Schnell noch das obligatorische Busfoto und rein in den Block. Da sich jede Menge Leute auf den Gängen rumdrücken, steuere ich den nächstbesten freien Platz an. Oje was für ein Genörgel oder wie der Schwabe sagt: Gebruddel. Scheint eine Volksstammkrankheit zu sein, die sich von neckarwärts auszubreiten droht. Leute gemach, denke ich. Es steht nullzunull und heute sucht ein akut abstiegsgefährdeter Gegner seine letzte Chance. In dieser ausgeglichenen Liga ist selbst der Tabellenletzte nicht zu unterschätzen.

 

Über einen Umweg bei Meister Röhrich erreiche ich dann kurz vor der Pause doch noch meinen Stammplatz, der - oh Wunder - noch frei ist. Aber auch hier wechseln abgelenktes Geplauder mit angenervten Zwischenrufen zum Spielgeschehen. Nebenbei werden noch die Planungen zur neuen Haupttribühne voran gebracht, die maßgeblich von den Darbringungen des Stadion-DJ beeinflusst scheinen:

 

“Gibts dann einen neuen Namen?”

“Für wen?”

“Fürs Stadion?”

“Wieso?”

“Wegen der neuen Haupttribühne! Und läuft Gazi nicht aus?”

 

Schulterzucken. Dann der Geistesblitz aus dem Ohrwurmzentrum:

 

“Helene-Fischer-Arena.”

 

Leute lachen.

 

Hauptsache die Kickers machen das Ding rechtzeitig klar.

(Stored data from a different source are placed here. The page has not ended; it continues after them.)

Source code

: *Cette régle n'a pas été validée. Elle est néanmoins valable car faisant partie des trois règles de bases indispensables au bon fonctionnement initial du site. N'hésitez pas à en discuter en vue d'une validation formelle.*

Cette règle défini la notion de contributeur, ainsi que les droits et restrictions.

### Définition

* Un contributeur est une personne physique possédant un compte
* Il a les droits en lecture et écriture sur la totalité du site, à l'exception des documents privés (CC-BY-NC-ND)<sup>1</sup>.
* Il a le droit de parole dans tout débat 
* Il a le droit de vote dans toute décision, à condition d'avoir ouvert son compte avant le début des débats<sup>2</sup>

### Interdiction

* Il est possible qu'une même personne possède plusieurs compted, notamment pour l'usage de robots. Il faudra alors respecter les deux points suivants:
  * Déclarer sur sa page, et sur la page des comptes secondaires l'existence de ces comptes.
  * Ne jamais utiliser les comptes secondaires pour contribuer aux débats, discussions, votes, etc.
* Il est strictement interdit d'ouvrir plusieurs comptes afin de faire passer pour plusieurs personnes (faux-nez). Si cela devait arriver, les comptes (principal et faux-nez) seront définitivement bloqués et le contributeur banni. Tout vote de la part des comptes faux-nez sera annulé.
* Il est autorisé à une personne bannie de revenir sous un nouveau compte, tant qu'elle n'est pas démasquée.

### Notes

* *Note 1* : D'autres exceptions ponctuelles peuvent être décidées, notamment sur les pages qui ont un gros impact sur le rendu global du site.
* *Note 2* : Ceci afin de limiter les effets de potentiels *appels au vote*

Nicht dass die Schlager-Blondine vor der Namenweihe noch heiratet. “Helene-Silbereisen-Fischer-Arena” “Atemlos-Arena” “Silberfisch ...”. . Ich merke, ich schweife ab.

 

Vor uns liegt was in der Luft. Die Blauen im faustschen Bündnis mit der ZVUG geben den Saarländern mehr Chancen als einem ausgeglichenen Spiel gut tut. Allgemeine Zurückhaltung was die spielerische Umsetzung der taktischen und strategischen Vorgaben des Trainergespannes angeht. Nur Mark-Patrick Redl macht das Spiel seines Lebens, wofür er dann vom „Kicker Fachmagazin“ mit der Note 1 und der „Wahl zum Mann des Tages“ belohnt wird. Als Marcel Ziemer die blauen Abwehrreihen Mitte der zweiten Hälfte ein weiteres Mal nahezu widerstandslos durchläuft und aus aussichtsreicher Position ein weiteres Mal an Redl scheitert, steht fest, dass den schwarz-blauen Gäste heute das Mögliche unmöglich ist: Spielgerät ins gegnerisches Tor befördern.

 

300 Leute im Gästeblock folgen über weite Strecken der Begegnung dem Treiben sang- und klanglos. Protest gegen das Söldnertum und die Enttäuschung einer gesamten Spielzeit war zu lesen. Anwesenheit als stummer Protest.

 

“Sekunden, wo man nicht vergisst.” würde Jürgen Klinsmann vermutlich den Saarbrückern zurufen. Die Spielzeit neigt sich rapide dem Ende, die meisten stehen abmarschbereit in den Startlöchern. Ein letzter, nein eigentlich der erste, ernsthafte Angriff der Kickers an diesem Tag. Calamita tut, was zu tun ist und trifft in der Schlussminute.

 

Blau-schwarze Saarbrücker auf dem Weg in die Bedeutungslosigkeit. Ein weiterer Traditionsklub (Deutscher Vizemeister von 1943 und 1952, sowie Gründungsmitglieds der Bundesliga) verabschiedet sich einstweilen in die Niederungen des Amateursports. Mir ist, als höre ich aus den Autoradios der abfahrenden Saarbrückern „It´s a hard Day“ von Bonnie Tyler:

 

“It's a heartache

Nothing but a heartache

Hits you when it's too late

Hits you when you're down

 

It's a fool's game

Nothing but a fool's game

Standing in the cold rain

Feeling like a clown

 

It's a heartache

Nothing but a heartache

Love him till your arms break

Then he lets you down

 

It ain't right, with love to share

When you find he doesn't care for you

It ain't wise to need someone

As much as I depended on you

 

Ah, it's a heartache

Nothing but a heartache

Hits you when it's too late

Hits you when you're down

 

It's a fool's game.

 

Wenn Helene doch auch bald in den Stimmbruch kommen würde …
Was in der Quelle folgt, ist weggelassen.